“Adna,” she whispered, and he told the clerk that her father's name was Adna Adair. She told the truth about her mother's maiden name. She could afford to do that, and she could honestly aver that she had never had any husband or husbands “up to yet,” and that she had not been divorced “so far.” Also both declared that they knew of no legal impediment to their marriage. There are so few legal impediments to marriage, and so many to the untying of the knot into which almost anybody can tie almost anybody!

The clerk's facile pen ran here and there, and the license was delivered at length on the payment of a dollar. For one almighty dollar the State gave the two souls permission to commit mutual mortgage for life.

Gilfoyle was growing nervous. He told Kedzie that he was expected at the office.

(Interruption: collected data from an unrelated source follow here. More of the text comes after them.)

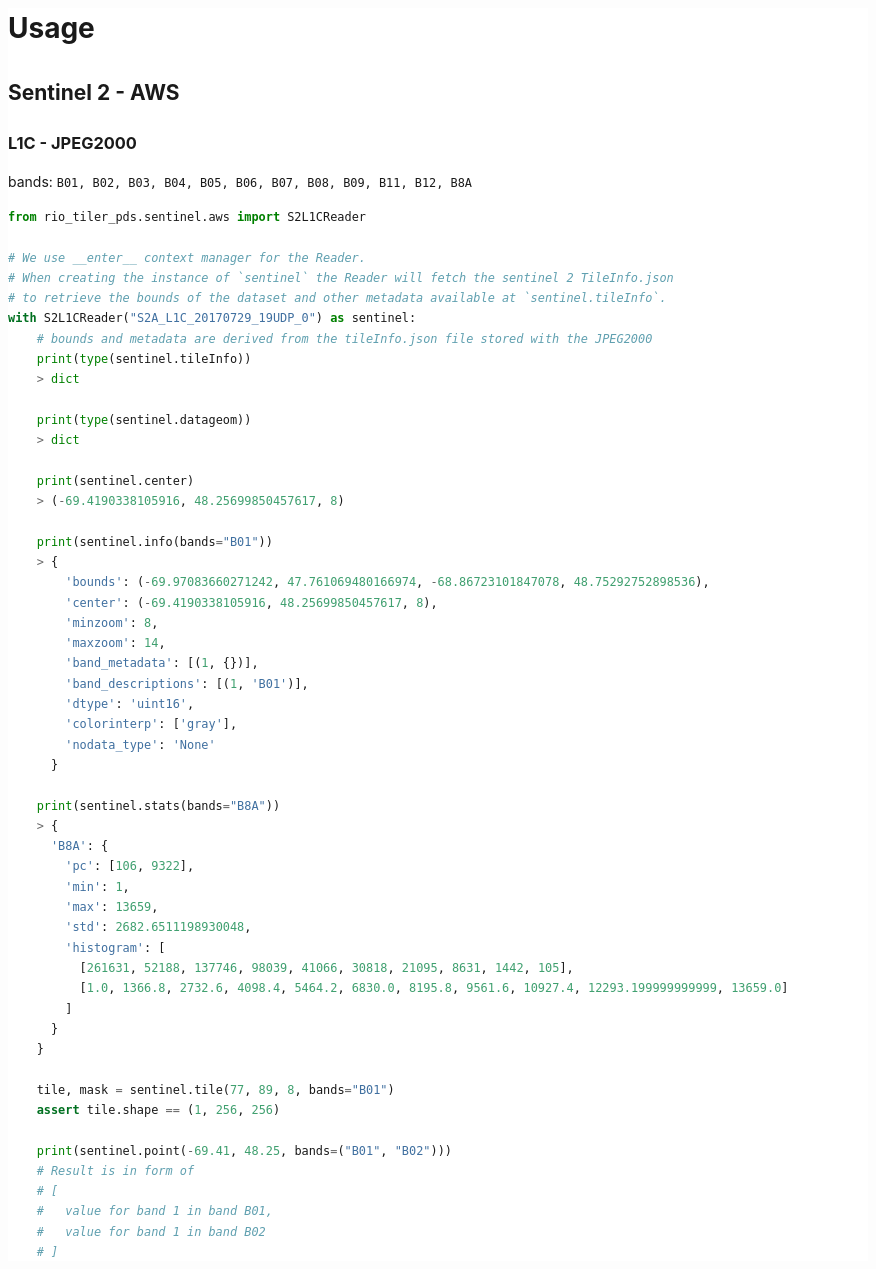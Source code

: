 
# Usage

## Sentinel 2 - AWS

### L1C - JPEG2000

bands: `B01, B02, B03, B04, B05, B06, B07, B08, B09, B11, B12, B8A`

```python
from rio_tiler_pds.sentinel.aws import S2L1CReader

# We use __enter__ context manager for the Reader.
# When creating the instance of `sentinel` the Reader will fetch the sentinel 2 TileInfo.json
# to retrieve the bounds of the dataset and other metadata available at `sentinel.tileInfo`.
with S2L1CReader("S2A_L1C_20170729_19UDP_0") as sentinel:
    # bounds and metadata are derived from the tileInfo.json file stored with the JPEG2000
    print(type(sentinel.tileInfo))
    > dict

    print(type(sentinel.datageom))
    > dict

    print(sentinel.center)
    > (-69.4190338105916, 48.25699850457617, 8)

    print(sentinel.info(bands="B01"))
    > {
        'bounds': (-69.97083660271242, 47.761069480166974, -68.86723101847078, 48.75292752898536),
        'center': (-69.4190338105916, 48.25699850457617, 8),
        'minzoom': 8,
        'maxzoom': 14,
        'band_metadata': [(1, {})],
        'band_descriptions': [(1, 'B01')],
        'dtype': 'uint16',
        'colorinterp': ['gray'],
        'nodata_type': 'None'
      }

    print(sentinel.stats(bands="B8A"))
    > {
      'B8A': {
        'pc': [106, 9322],
        'min': 1,
        'max': 13659,
        'std': 2682.6511198930048,
        'histogram': [
          [261631, 52188, 137746, 98039, 41066, 30818, 21095, 8631, 1442, 105],
          [1.0, 1366.8, 2732.6, 4098.4, 5464.2, 6830.0, 8195.8, 9561.6, 10927.4, 12293.199999999999, 13659.0]
        ]
      }
    }

    tile, mask = sentinel.tile(77, 89, 8, bands="B01")
    assert tile.shape == (1, 256, 256)

    print(sentinel.point(-69.41, 48.25, bands=("B01", "B02")))
    # Result is in form of 
    # [
    #   value for band 1 in band B01,
    #   value for band 1 in band B02
    # ]
```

There were several advertisements to write for the next day's papers, and he had given the firm no warning of what he had not foreseen the day before. If they hunted for a preacher, Gilfoyle would get into trouble with Mr. Kiam.

If they had listened to the excellent motto, “Business before pleasure,” they might never have been married. That would have saved them a vast amount of heartache, both blissful and hateful. But they were afraid to postpone their nuptials. The mating instinct had them in its grip.

They fretted awhile in the hurlyburly of other love-mad couples and wondered what to do. Gilfoyle finally pushed up to one of the windows again and asked:

“What's the quickest way to get married? Isn't there a preacher or alderman or something handy?”

“Aldermen are not allowed to marry folks any more,” he was told. “But the City Clerk will hitch you up for a couple of dollars. The marriage-room is right up-stairs.”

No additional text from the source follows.